On the 8th June this year, a new law will be put in place that means you no longer need the D740 Counterpart for your driving licence. The DVLA aims to simplify its service as part of the `Red Tape Challenge`, reducing unnecessary paperwork and making savings of around £8million. So how does this affect you?
The changes are designed to make it simpler for drivers to access their information and not have to provide a separate piece of paper as and when needed. So any affects should be positive and save time.
This also means that any endorsements on your licence will be automatically added to the DVLA’s online record. No longer will you need to send your counterpart off to be updated, or produce it if stopped by the police.

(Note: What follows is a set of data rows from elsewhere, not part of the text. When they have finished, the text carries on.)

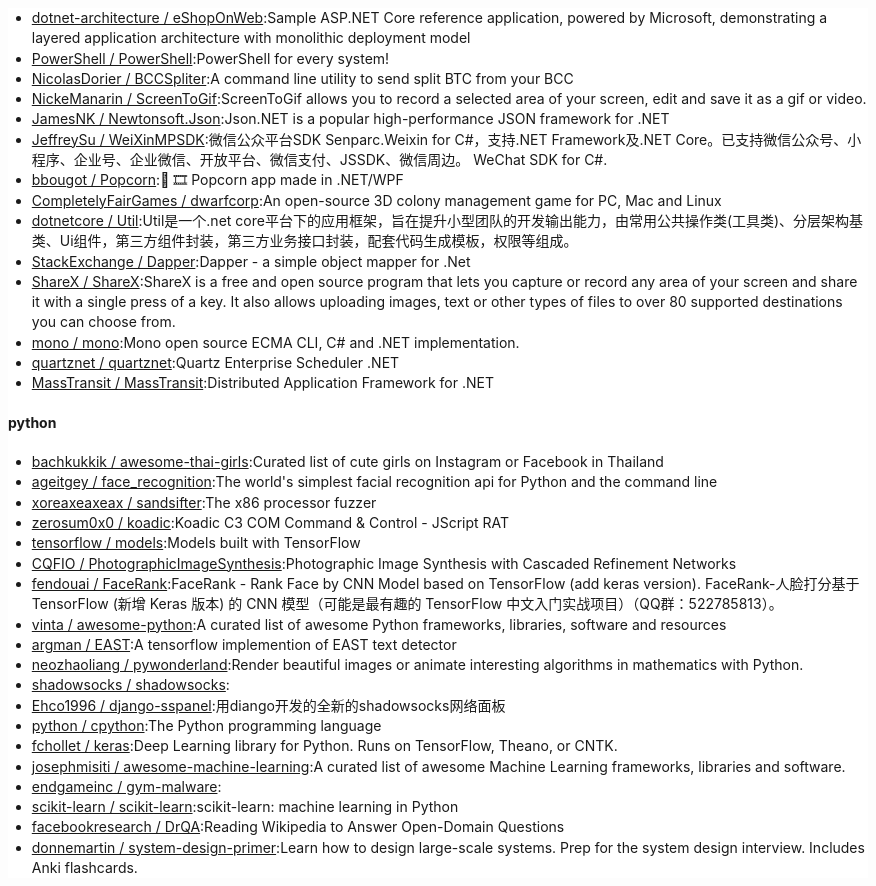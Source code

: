 * [dotnet-architecture / eShopOnWeb](https://github.com/dotnet-architecture/eShopOnWeb):Sample ASP.NET Core reference application, powered by Microsoft, demonstrating a layered application architecture with monolithic deployment model
* [PowerShell / PowerShell](https://github.com/PowerShell/PowerShell):PowerShell for every system!
* [NicolasDorier / BCCSpliter](https://github.com/NicolasDorier/BCCSpliter):A command line utility to send split BTC from your BCC
* [NickeManarin / ScreenToGif](https://github.com/NickeManarin/ScreenToGif):ScreenToGif allows you to record a selected area of your screen, edit and save it as a gif or video.
* [JamesNK / Newtonsoft.Json](https://github.com/JamesNK/Newtonsoft.Json):Json.NET is a popular high-performance JSON framework for .NET
* [JeffreySu / WeiXinMPSDK](https://github.com/JeffreySu/WeiXinMPSDK):微信公众平台SDK Senparc.Weixin for C#，支持.NET Framework及.NET Core。已支持微信公众号、小程序、企业号、企业微信、开放平台、微信支付、JSSDK、微信周边。 WeChat SDK for C#.
* [bbougot / Popcorn](https://github.com/bbougot/Popcorn):🍿 🎞 Popcorn app made in .NET/WPF
* [CompletelyFairGames / dwarfcorp](https://github.com/CompletelyFairGames/dwarfcorp):An open-source 3D colony management game for PC, Mac and Linux
* [dotnetcore / Util](https://github.com/dotnetcore/Util):Util是一个.net core平台下的应用框架，旨在提升小型团队的开发输出能力，由常用公共操作类(工具类)、分层架构基类、Ui组件，第三方组件封装，第三方业务接口封装，配套代码生成模板，权限等组成。
* [StackExchange / Dapper](https://github.com/StackExchange/Dapper):Dapper - a simple object mapper for .Net
* [ShareX / ShareX](https://github.com/ShareX/ShareX):ShareX is a free and open source program that lets you capture or record any area of your screen and share it with a single press of a key. It also allows uploading images, text or other types of files to over 80 supported destinations you can choose from.
* [mono / mono](https://github.com/mono/mono):Mono open source ECMA CLI, C# and .NET implementation.
* [quartznet / quartznet](https://github.com/quartznet/quartznet):Quartz Enterprise Scheduler .NET
* [MassTransit / MassTransit](https://github.com/MassTransit/MassTransit):Distributed Application Framework for .NET

#### python
* [bachkukkik / awesome-thai-girls](https://github.com/bachkukkik/awesome-thai-girls):Curated list of cute girls on Instagram or Facebook in Thailand
* [ageitgey / face_recognition](https://github.com/ageitgey/face_recognition):The world's simplest facial recognition api for Python and the command line
* [xoreaxeaxeax / sandsifter](https://github.com/xoreaxeaxeax/sandsifter):The x86 processor fuzzer
* [zerosum0x0 / koadic](https://github.com/zerosum0x0/koadic):Koadic C3 COM Command & Control - JScript RAT
* [tensorflow / models](https://github.com/tensorflow/models):Models built with TensorFlow
* [CQFIO / PhotographicImageSynthesis](https://github.com/CQFIO/PhotographicImageSynthesis):Photographic Image Synthesis with Cascaded Refinement Networks
* [fendouai / FaceRank](https://github.com/fendouai/FaceRank):FaceRank - Rank Face by CNN Model based on TensorFlow (add keras version). FaceRank-人脸打分基于 TensorFlow (新增 Keras 版本) 的 CNN 模型（可能是最有趣的 TensorFlow 中文入门实战项目）（QQ群：522785813）。
* [vinta / awesome-python](https://github.com/vinta/awesome-python):A curated list of awesome Python frameworks, libraries, software and resources
* [argman / EAST](https://github.com/argman/EAST):A tensorflow implemention of EAST text detector
* [neozhaoliang / pywonderland](https://github.com/neozhaoliang/pywonderland):Render beautiful images or animate interesting algorithms in mathematics with Python.
* [shadowsocks / shadowsocks](https://github.com/shadowsocks/shadowsocks):
* [Ehco1996 / django-sspanel](https://github.com/Ehco1996/django-sspanel):用diango开发的全新的shadowsocks网络面板
* [python / cpython](https://github.com/python/cpython):The Python programming language
* [fchollet / keras](https://github.com/fchollet/keras):Deep Learning library for Python. Runs on TensorFlow, Theano, or CNTK.
* [josephmisiti / awesome-machine-learning](https://github.com/josephmisiti/awesome-machine-learning):A curated list of awesome Machine Learning frameworks, libraries and software.
* [endgameinc / gym-malware](https://github.com/endgameinc/gym-malware):
* [scikit-learn / scikit-learn](https://github.com/scikit-learn/scikit-learn):scikit-learn: machine learning in Python
* [facebookresearch / DrQA](https://github.com/facebookresearch/DrQA):Reading Wikipedia to Answer Open-Domain Questions
* [donnemartin / system-design-primer](https://github.com/donnemartin/system-design-primer):Learn how to design large-scale systems. Prep for the system design interview. Includes Anki flashcards.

If you have a paper licence that was issued before 1998, it won’t affect you. You MUST keep hold of your paper licence.
However, if you received your licence after that time, you only need to keep your photocard and have no need for the counterpart.
If you renew your licence or change details, such as your address or medical conditions, from the 8th June you will only be issued with a photocard.
All of the information usually stored on the counterpart will now be stored online. You will be able to access your own driving licence informationvia the website, phone or posts, which will store the usual information such as the vehicles you are licenced to drive and endorsement points.
Police officers will also have access to this information road-side through the Police National Database, so they have immediate access to the most up-to-date information.
You can renew your licence as normal when it’s due. The renewal of the licence will be free in the first instance, but will be charged at around £20 thereafter. This would include any new medical conditions or changes to your address.
If you fail to renew your licence or update it with specific information, the same fines of up to £1,000 will apply as they do now.
Drivers over the age of 70 will still need to renew their driving licence every 3 years and update any new medical conditions as necessary.
There is still some uncertainty at this stage as to how it will affect car rentals, as you usually need to provide the counterpart. However, organisations that rely on checking your counterpart will have access, with the driver’s knowledge, to the DVLA’s driver record online.
There are still some questions about how this will affect rentals abroad, and no doubt there will be some confusion and some further developments to the service once it is in place.